■ Try it:
Show all lines below holding the string "参考方向".

[Stored entries]

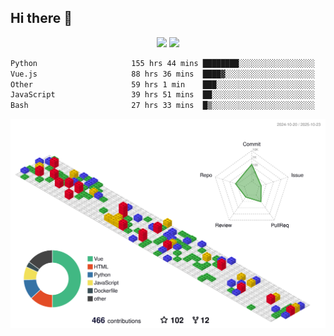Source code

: ## Hi there 👋
<div align="center">
<span>  </span>
<img height="170px" src="https://github-readme-stats.vercel.app/api?username=bigQY&show_icons=true&count_private==true&v=3" /><span>        </span><img height="170px" src="https://github-readme-stats.vercel.app/api/top-langs/?username=bigQY&layout=compact&langs_count=8&hide=html&v=3" />
<span>  </span>
</div>
<div align="center">

<!--START_SECTION:waka-->

```txt
Python                     155 hrs 44 mins ████████░░░░░░░░░░░░░░░░░   32.40 %
Vue.js                     88 hrs 36 mins  ████▓░░░░░░░░░░░░░░░░░░░░   18.43 %
Other                      59 hrs 1 min    ███░░░░░░░░░░░░░░░░░░░░░░   12.28 %
JavaScript                 39 hrs 51 mins  ██░░░░░░░░░░░░░░░░░░░░░░░   08.29 %
Bash                       27 hrs 33 mins  █▒░░░░░░░░░░░░░░░░░░░░░░░   05.73 %
```

<!--END_SECTION:waka-->
</div>

![](./profile-3d-contrib/profile-gitblock.svg)
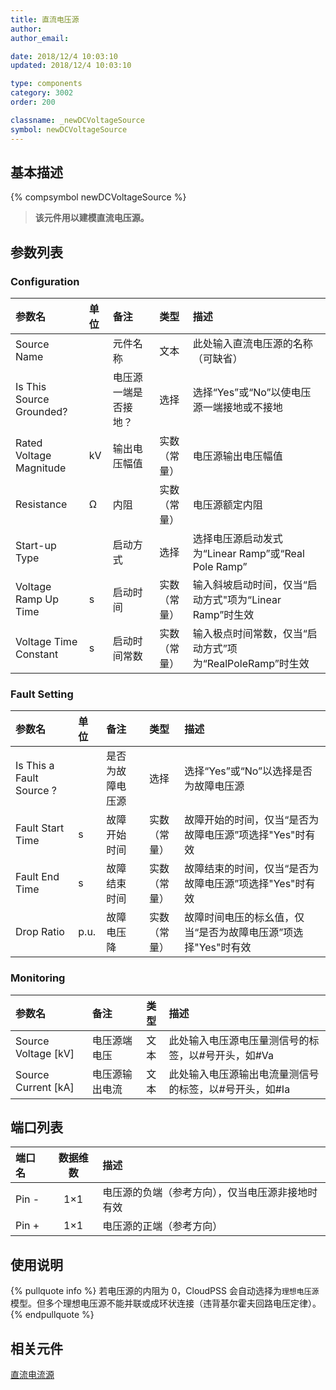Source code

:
 ```yaml
---
title: 直流电压源
author:
author_email:

date: 2018/12/4 10:03:10
updated: 2018/12/4 10:03:10

type: components
category: 3002
order: 200

classname: _newDCVoltageSource
symbol: newDCVoltageSource
---
```


## 基本描述

{% compsymbol newDCVoltageSource %}

> **该元件用以建模直流电压源。**

## 参数列表

### Configuration

| 参数名                   | 单位 | 备注                 |     类型     | 描述                                                     |
| :----------------------- | :--- | :------------------- | :----------: | :------------------------------------------------------- |
| Source Name              |      | 元件名称             |     文本     | 此处输入直流电压源的名称（可缺省）                       |
| Is This Source Grounded? |      | 电压源一端是否接地？ |     选择     | 选择“Yes”或“No”以使电压源一端接地或不接地                |
| Rated Voltage Magnitude  | kV   | 输出电压幅值         | 实数（常量） | 电压源输出电压幅值                                       |
| Resistance               | Ω    | 内阻                 | 实数（常量） | 电压源额定内阻                                           |
| Start-up Type            |      | 启动方式             |     选择     | 选择电压源启动发式为“Linear Ramp”或“Real Pole Ramp”      |
| Voltage Ramp Up Time     | s    | 启动时间             | 实数（常量） | 输入斜坡启动时间，仅当“启动方式"项为“Linear Ramp”时生效  |
| Voltage Time Constant    | s    | 启动时间常数         | 实数（常量） | 输入极点时间常数，仅当“启动方式”项为“RealPoleRamp”时生效 |

### Fault Setting

| 参数名                   | 单位 | 备注             |     类型     | 描述                                                          |
| :----------------------- | :--- | :--------------- | :----------: | :------------------------------------------------------------ |
| Is This a Fault Source ? |      | 是否为故障电压源 |     选择     | 选择“Yes”或“No”以选择是否为故障电压源                         |
| Fault Start Time         | s    | 故障开始时间     | 实数（常量） | 故障开始的时间，仅当“是否为故障电压源”项选择"Yes"时有效       |
| Fault End Time           | s    | 故障结束时间     | 实数（常量） | 故障结束的时间，仅当“是否为故障电压源”项选择"Yes"时有效       |
| Drop Ratio               | p.u. | 故障电压降       | 实数（常量） | 故障时间电压的标幺值，仅当“是否为故障电压源”项选择"Yes"时有效 |

### Monitoring

| 参数名                | 备注           | 类型 | 描述                                                   |
| :-------------------- | :------------- | :--: | :----------------------------------------------------- |
| Source Voltage \[kV\] | 电压源端电压   | 文本 | 此处输入电压源电压量测信号的标签，以#号开头，如#Va     |
| Source Current \[kA\] | 电压源输出电流 | 文本 | 此处输入电压源输出电流量测信号的标签，以#号开头，如#Ia |

## 端口列表

| 端口名 | 数据维数 | 描述                                             |
| :----- | :------: | :----------------------------------------------- |
| Pin -  |   1×1    | 电压源的负端（参考方向），仅当电压源非接地时有效 |
| Pin +  |   1×1    | 电压源的正端（参考方向）                         |

## 使用说明

{% pullquote info %}
若电压源的内阻为 0，CloudPSS 会自动选择为`理想电压源`模型。但多个理想电压源不能并联或成环状连接（违背基尔霍夫回路电压定律）。
{% endpullquote %}

## 相关元件

[直流电流源](comp_newDCCurrentSource.html)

■ Written answer:
| Pin -  |   1×1    | 电压源的负端（参考方向），仅当电压源非接地时有效 |
| Pin +  |   1×1    | 电压源的正端（参考方向）                         |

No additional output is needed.